All write operations (create, update, replace, delete) must be wrapped in a transaction message. There are no standalone write message types. The update operation merges fields into the existing document, while replace does a full document replacement.

5. Lock

{
  "type": "lock",
  "id": 5,
  "path": "todos/task_123",
  "mode": "hard"
}

6. Unlock

{
  "type": "unlock",
  "id": 6,
  "path": "todos/task_123"
}

7. Create Index

{
  "type": "createIndex",
  "id": 7,
  "path": "users",
  "field": "email"
}

8. Ping

{
  "type": "ping",
  "id": 8
}

Server → Client

1. Query Result

{
  "type": "queryResult",
  "id": 1,
  "data": [
    { "_id": "user_001", "name": "Alice", "active": true },
    { "_id": "user_002", "name": "Bob", "active": true }
  ],
  "total": 2
}

2. Get Result

{
  "type": "getResult",
  "id": 3,
  "data": { "_id": "user_001", "name": "Alice", "active": true }
}

3. Subscribe Result

{
  "type": "subscribeResult",
  "id": 2,
  "subscriptionId": "sub_abc123",
  "data": [
    { "_id": "post_001", "title": "Hello", "published": true }
  ]
}

4. Change Event

Change events use a single event object with an action field, not a changes array:

{
  "type": "change",
  "subscriptionId": "sub_abc123",
  "event": {
    "action": "create",
    "path": "posts",
    "data": { "_id": "post_002", "title": "New Post", "published": true }
  }
}

Possible action values: create, update, delete, lock, unlock, ready

The ready action is sent after the initial subscription data has been delivered.

5. Transaction Result

{
  "type": "transactionResult",
  "id": 4,
  "results": [
    { "ref": "$post", "id": "post_new_001" },
    { "id": "users/alice" },
    { "id": "posts/post_old" }
  ]
}

6. Lock Result

{
  "type": "lockResult",
  "id": 5,
  "locked": true
}

If the lock is denied:

{
  "type": "lockResult",
  "id": 5,
  "locked": false,
  "holder": "bob@example.com",
  "mode": "hard"
}

7. Error

{
  "type": "error",
  "id": 4,
  "code": "permission_denied",
  "message": "Insufficient permissions to update this document"
}

8. Pong

{
  "type": "pong",
  "id": 8
}

Real-Time Subscriptions

Subscription Flow

Client sends subscribe message
  ↓
Server validates permissions
  ↓
Server creates broadcast channel
  ↓
Server executes initial query
  ↓
Server sends subscribeResult with data
  ↓
Server watches for changes matching filter
  ↓
On change: Server sends change event
  ↓
Client updates local state

Implementation

Subscription Structure:

  • id: Unique subscription identifier
  • path: Collection path being subscribed to
  • filter: Optional query filter to match changes
  • sender: Broadcast channel for sending change events

Notification Algorithm:

Algorithm: Notify Subscribers on Change

Input: db_id, path, change_event
Output: None (side effect: sends to all matching subscribers)

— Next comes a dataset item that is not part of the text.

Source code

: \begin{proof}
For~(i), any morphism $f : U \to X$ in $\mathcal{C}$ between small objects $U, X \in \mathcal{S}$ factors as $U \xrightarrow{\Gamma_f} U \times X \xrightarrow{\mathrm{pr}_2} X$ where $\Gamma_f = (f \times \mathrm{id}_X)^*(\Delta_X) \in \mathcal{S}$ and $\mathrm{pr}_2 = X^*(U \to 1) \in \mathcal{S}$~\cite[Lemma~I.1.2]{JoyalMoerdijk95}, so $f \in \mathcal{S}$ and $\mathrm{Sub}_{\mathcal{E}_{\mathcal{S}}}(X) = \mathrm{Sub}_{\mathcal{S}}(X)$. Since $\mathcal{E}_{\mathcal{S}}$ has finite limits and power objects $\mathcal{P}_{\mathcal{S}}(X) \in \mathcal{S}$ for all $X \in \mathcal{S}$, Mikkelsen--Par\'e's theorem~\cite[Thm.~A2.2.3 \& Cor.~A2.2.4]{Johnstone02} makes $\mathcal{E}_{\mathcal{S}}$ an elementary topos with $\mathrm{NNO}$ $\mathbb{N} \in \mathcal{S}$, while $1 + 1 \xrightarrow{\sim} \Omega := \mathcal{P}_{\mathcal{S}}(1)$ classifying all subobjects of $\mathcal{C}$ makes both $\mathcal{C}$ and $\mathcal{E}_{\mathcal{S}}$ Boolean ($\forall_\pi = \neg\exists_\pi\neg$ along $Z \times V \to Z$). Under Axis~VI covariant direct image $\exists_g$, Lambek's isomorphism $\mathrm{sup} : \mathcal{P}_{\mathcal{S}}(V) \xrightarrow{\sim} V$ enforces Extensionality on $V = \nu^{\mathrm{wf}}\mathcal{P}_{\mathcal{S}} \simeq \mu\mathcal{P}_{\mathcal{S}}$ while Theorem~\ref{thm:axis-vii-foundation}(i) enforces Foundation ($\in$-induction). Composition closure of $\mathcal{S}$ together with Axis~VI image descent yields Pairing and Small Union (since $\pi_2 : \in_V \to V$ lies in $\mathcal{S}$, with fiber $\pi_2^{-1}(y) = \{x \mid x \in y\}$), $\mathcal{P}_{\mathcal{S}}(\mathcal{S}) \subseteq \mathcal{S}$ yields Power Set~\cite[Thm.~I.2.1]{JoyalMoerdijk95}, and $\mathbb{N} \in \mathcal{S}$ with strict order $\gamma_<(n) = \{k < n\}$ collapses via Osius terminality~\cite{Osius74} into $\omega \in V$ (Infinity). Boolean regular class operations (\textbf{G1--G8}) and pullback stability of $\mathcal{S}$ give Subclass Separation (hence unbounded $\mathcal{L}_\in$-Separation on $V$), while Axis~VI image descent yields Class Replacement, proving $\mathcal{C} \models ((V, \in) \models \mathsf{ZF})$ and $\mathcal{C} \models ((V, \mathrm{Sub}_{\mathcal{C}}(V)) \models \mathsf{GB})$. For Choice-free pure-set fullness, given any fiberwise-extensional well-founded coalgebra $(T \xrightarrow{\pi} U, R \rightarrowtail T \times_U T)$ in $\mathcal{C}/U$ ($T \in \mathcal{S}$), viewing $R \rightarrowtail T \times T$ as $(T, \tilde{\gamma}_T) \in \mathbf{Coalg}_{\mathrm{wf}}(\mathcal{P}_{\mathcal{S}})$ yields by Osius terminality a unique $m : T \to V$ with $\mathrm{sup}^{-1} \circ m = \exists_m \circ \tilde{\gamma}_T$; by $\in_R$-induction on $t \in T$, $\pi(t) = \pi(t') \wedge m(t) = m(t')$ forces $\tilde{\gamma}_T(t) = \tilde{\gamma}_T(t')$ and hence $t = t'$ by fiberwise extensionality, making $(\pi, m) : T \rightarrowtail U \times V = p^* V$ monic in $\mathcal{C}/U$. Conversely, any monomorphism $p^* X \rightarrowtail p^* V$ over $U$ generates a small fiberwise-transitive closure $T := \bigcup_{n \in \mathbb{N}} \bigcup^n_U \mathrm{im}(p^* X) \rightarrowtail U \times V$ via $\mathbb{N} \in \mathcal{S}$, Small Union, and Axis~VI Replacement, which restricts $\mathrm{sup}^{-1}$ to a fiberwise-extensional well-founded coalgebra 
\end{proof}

1. For each active subscription:
   a. Check if subscription.path matches change path
   b. If path matches:
      - Evaluate if change data matches subscription filter
      - If matches: send change_event through subscriber's broadcast channel
      - If no match: skip this subscriber
2. Return

This ensures:
- Only subscribed collections receive notifications
- Filter conditions prevent unnecessary updates
- All matching subscribers notified in parallel via broadcast channels

Change Event Types

ChangeEvent is a tagged enum with #[serde(tag = "action")] serialization:

#[serde(tag = "action", rename_all = "camelCase")]
pub enum ChangeEvent {
    Create { path: Box<str>, data: Value },
    Update { path: Box<str>, data: Value, old_data: Option<Value> },
    Delete { path: Box<str>, old_data: Option<Value> },
    Lock   { path: Box<str>, data: Value },
    Unlock { path: Box<str>, data: Value },
    Ready  { path: Box<str>, data: Option<Value> },
}

This serializes as {"action": "create", "path": "...", "data": {...}} — the action field determines the variant.

Transactions

Atomic Operations

Transactions ensure multiple operations execute atomically:

{
  "type": "transaction",
  "id": 10,
  "operations": [
    {
      "type": "update",
      "path": "accounts/alice",
      "data": { "balance": { "$op": "increment", "by": -100 } }
    },
    {
      "type": "update",
      "path": "accounts/bob",
      "data": { "balance": { "$op": "increment", "by": 100 } }
    }
  ]
}

Guarantees:

  • All operations succeed or all fail
  • Intermediate states never visible
  • Sequential consistency

Temporary References

Reference documents created within the same transaction:

{
  "type": "transaction",
  "id": 11,
  "operations": [
    {
      "type": "create",
      "path": "posts",
      "ref": "$post",
      "data": { "title": "My Post", "author": "alice" }
    },
    {
      "type": "create",
      "path": "comments",
      "data": {
        "postId": { "$ref": "$post" },
        "text": "First comment!",
        "author": "alice"
      }
    }
  ]
}

How it works:

  1. First operation creates post, saves ID as $post
  2. Second operation references $post, replaced with actual ID
  3. Comment gets correct post ID even though it wasn’t known initially

Document Locking

The RTDB supports document-level locking for exclusive or advisory editing access.

Lock Modes

  • Soft lock (advisory): Other clients can still write but receive a notification that the document is locked. Useful for signaling editing intent.
  • Hard lock (enforced): The server rejects writes from other clients while the lock is held. Only the lock holder (identified by conn_id) can modify the document.

Lock/Unlock Messages

Client → Server:

{ "type": "lock", "id": 1, "path": "todos/task_123", "mode": "soft" }
{ "type": "unlock", "id": 2, "path": "todos/task_123" }

Server → Client:

{ "type": "lockResult", "id": 1, "locked": true }
{ "type": "lockResult", "id": 1, "locked": false, "holder": "bob@example.com", "mode": "hard" }

TTL-Based Expiration

Locks expire automatically after a TTL (time-to-live) period. This prevents permanently locked documents when clients disconnect unexpectedly or crash without releasing their locks. The server cleans up expired locks during its periodic maintenance cycle.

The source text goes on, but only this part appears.